By Peter Stevenson
THE BRITISH high commission will be cooperating closely with the foreign ministry following a Cabinet decision regarding the issuing of title deeds.
The issue has dogged the Cyprus property market for years, with thousands of aggrieved British home-owners on the island still without title deeds to their properties.
There is currently a backlog of over 130,000 title deeds yet to be issued and transferred. The memorandum of understanding (MoU) signed with the troika includes a requirement for the government by the end of 2014 to ‘eliminate the title deeds issuance backlog to less than 2,000 cases’ that remained pending for more than one year.
According to sources at the foreign ministry, Foreign Minister Ioannis Kasoulides has reassured both his counterpart in the UK, William Hague and the UK’s Minister of State for Europe David Lidington who visited earlier this month that the government is taking corrective measures.
“We recognise that a problem exists regarding the non-issuance of title deeds and we hope that a solution will help make Cyprus a more attractive place for investors to come and purchase property,” a foreign ministry official said on Monday.
At a recent Cabinet meeting in October it was decided that following a number of complaints, mainly by British citizens, that a review was required to establish what issues exist in the real estate market.
The problem does not only concern British citizens but Cypriots too according to the Cabinet study.
“We welcome the Cypriot government’s plans to work towards a solution to the property issues that so many UK and Cypriot nationals face and we are grateful for the steps the government has taken so far,” a British high commission spokesperson said yesterday.
The UK has offered assistance to the government in their efforts to tackle property issues the spokesperson added.
The British high commission will continue to raise concerns with the government, the spokesperson continued, including at ministerial level.
“We encourage anyone experiencing problems with property to seek legal advice by engaging an independent lawyer who will be best placed to advise on rights and methods of redress,” the spokesperson said.
The Cabinet decision entails the government working with the British high commission on the island.
As part of this cooperation the foreign minister will reply in English to questions set by the British high commission and any relevant ministries or services on matters regarding title deeds.
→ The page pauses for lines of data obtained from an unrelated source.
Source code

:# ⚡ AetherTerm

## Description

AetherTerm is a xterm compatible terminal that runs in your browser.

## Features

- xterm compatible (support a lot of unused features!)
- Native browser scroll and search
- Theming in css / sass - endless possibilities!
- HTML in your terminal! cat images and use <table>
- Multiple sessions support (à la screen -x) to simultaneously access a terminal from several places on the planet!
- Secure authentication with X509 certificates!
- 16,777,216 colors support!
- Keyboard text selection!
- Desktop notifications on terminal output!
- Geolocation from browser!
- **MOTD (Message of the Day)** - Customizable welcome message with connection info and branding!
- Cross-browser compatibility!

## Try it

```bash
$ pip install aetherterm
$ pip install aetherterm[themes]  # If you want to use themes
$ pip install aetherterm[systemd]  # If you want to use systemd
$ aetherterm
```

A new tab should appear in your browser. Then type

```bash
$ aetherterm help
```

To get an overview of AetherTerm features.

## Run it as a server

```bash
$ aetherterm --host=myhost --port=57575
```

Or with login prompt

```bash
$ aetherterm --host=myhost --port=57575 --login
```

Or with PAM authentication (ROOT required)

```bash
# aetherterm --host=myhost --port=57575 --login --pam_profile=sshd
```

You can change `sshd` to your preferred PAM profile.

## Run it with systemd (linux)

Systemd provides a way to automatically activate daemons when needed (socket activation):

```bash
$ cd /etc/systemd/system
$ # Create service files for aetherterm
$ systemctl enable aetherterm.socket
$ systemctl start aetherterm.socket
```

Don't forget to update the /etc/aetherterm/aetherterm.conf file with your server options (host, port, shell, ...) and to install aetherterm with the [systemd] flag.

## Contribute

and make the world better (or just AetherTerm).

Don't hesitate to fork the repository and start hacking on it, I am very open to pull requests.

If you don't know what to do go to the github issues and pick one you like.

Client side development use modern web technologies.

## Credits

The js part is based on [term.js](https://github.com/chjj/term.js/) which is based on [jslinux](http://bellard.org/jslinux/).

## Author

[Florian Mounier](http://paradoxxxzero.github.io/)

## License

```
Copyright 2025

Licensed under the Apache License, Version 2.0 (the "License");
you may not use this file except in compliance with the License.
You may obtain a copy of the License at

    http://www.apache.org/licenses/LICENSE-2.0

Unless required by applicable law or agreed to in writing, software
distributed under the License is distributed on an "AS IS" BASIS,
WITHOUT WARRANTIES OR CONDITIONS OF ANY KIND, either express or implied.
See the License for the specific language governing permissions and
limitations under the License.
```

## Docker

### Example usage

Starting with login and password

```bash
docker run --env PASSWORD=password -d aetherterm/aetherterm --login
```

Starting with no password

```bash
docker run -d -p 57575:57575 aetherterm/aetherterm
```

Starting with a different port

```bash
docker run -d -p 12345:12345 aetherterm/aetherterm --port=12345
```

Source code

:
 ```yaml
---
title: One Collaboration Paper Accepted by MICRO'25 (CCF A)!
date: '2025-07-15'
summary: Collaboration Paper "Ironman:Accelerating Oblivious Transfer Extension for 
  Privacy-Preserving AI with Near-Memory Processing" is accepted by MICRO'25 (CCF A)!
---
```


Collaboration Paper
Cypriot government officials will also have the opportunity to travel to the UK to exchange information and gain tips from their British counterparts.
The foreign ministry will also prepare a single text in English giving information on what measures need to be taken to obtain title deeds for the British High Commission which will include the contribution of each related ministry.
A guide will also be prepared in English for any new or prospective real estate buyers.
The relevant ministries and services will call on developers and lawyers involved in land deals to ensure they meet the buyers’ obligations.
These issues all fall under the responsibility of the commissioner on public service reform, Emmanuella Lambrianidou but the coordination with the UK will be the foreign ministry’s responsibility.